> _Directions_
Retype the records below from their first line through the line containing "- 🔍 Fetches", and include nothing else.

> _Stored data_
===============
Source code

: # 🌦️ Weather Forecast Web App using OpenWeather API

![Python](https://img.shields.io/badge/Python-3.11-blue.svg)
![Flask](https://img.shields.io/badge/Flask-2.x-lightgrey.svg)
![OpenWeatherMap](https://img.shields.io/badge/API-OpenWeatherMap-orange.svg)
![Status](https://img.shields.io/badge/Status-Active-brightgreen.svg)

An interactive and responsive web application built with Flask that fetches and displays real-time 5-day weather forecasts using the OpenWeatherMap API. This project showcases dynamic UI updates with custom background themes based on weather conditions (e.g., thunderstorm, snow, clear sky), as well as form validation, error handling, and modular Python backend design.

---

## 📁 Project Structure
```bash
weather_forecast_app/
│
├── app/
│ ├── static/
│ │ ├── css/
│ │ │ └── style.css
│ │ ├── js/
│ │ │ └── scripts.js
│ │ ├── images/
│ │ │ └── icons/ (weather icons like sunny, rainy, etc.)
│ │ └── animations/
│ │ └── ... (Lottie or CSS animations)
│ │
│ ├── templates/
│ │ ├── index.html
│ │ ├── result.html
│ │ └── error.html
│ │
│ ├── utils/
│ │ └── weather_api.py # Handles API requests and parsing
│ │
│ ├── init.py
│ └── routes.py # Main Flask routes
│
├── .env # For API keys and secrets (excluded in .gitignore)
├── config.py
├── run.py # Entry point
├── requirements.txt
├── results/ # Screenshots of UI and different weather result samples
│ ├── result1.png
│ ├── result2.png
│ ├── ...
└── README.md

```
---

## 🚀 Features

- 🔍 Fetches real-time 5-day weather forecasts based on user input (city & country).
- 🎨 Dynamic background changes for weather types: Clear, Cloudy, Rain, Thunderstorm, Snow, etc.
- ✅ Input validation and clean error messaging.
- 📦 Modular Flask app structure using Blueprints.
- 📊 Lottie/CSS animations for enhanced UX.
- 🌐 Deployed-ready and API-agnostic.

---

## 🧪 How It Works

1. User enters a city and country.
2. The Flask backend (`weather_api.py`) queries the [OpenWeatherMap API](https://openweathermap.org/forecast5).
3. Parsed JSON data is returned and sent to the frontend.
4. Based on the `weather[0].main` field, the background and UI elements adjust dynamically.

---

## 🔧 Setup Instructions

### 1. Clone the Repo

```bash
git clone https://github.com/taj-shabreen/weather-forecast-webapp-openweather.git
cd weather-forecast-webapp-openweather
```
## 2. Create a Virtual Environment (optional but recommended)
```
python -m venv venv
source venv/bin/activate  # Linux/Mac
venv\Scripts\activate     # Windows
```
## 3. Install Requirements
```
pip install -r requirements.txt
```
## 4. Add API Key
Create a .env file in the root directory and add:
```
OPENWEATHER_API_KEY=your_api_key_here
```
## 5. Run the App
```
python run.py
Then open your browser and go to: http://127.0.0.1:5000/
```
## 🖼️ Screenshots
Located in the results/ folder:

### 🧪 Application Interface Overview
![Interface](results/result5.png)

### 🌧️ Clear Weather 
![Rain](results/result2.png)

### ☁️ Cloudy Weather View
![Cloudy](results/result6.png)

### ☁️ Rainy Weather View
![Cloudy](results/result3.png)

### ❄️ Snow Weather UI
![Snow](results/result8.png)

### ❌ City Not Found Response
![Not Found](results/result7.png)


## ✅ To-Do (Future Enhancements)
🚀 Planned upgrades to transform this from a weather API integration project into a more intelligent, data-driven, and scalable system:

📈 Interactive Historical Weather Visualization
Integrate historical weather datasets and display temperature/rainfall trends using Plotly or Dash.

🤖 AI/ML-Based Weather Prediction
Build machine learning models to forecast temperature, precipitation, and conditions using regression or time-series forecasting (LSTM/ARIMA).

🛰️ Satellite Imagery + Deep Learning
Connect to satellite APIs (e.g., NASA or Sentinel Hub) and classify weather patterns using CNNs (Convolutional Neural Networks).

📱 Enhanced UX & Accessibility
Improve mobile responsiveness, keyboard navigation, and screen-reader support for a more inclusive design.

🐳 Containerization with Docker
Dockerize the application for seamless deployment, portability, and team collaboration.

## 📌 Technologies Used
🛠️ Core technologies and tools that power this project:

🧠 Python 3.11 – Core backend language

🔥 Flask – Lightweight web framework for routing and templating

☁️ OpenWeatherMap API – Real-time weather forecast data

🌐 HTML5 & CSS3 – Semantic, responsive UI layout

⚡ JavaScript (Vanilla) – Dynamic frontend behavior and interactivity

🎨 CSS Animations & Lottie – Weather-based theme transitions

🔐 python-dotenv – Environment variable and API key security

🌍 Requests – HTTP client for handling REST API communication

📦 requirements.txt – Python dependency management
===============
> _Solution below_
Source code

: # 🌦️ Weather Forecast Web App using OpenWeather API

![Python](https://img.shields.io/badge/Python-3.11-blue.svg)
![Flask](https://img.shields.io/badge/Flask-2.x-lightgrey.svg)
![OpenWeatherMap](https://img.shields.io/badge/API-OpenWeatherMap-orange.svg)
![Status](https://img.shields.io/badge/Status-Active-brightgreen.svg)

An interactive and responsive web application built with Flask that fetches and displays real-time 5-day weather forecasts using the OpenWeatherMap API. This project showcases dynamic UI updates with custom background themes based on weather conditions (e.g., thunderstorm, snow, clear sky), as well as form validation, error handling, and modular Python backend design.

---

## 📁 Project Structure
```bash
weather_forecast_app/
│
├── app/
│ ├── static/
│ │ ├── css/
│ │ │ └── style.css
│ │ ├── js/
│ │ │ └── scripts.js
│ │ ├── images/
│ │ │ └── icons/ (weather icons like sunny, rainy, etc.)
│ │ └── animations/
│ │ └── ... (Lottie or CSS animations)
│ │
│ ├── templates/
│ │ ├── index.html
│ │ ├── result.html
│ │ └── error.html
│ │
│ ├── utils/
│ │ └── weather_api.py # Handles API requests and parsing
│ │
│ ├── init.py
│ └── routes.py # Main Flask routes
│
├── .env # For API keys and secrets (excluded in .gitignore)
├── config.py
├── run.py # Entry point
├── requirements.txt
├── results/ # Screenshots of UI and different weather result samples
│ ├── result1.png
│ ├── result2.png
│ ├── ...
└── README.md

```
---

## 🚀 Features

- 🔍 Fetches real-time 5-day weather forecasts based on user input (city & country).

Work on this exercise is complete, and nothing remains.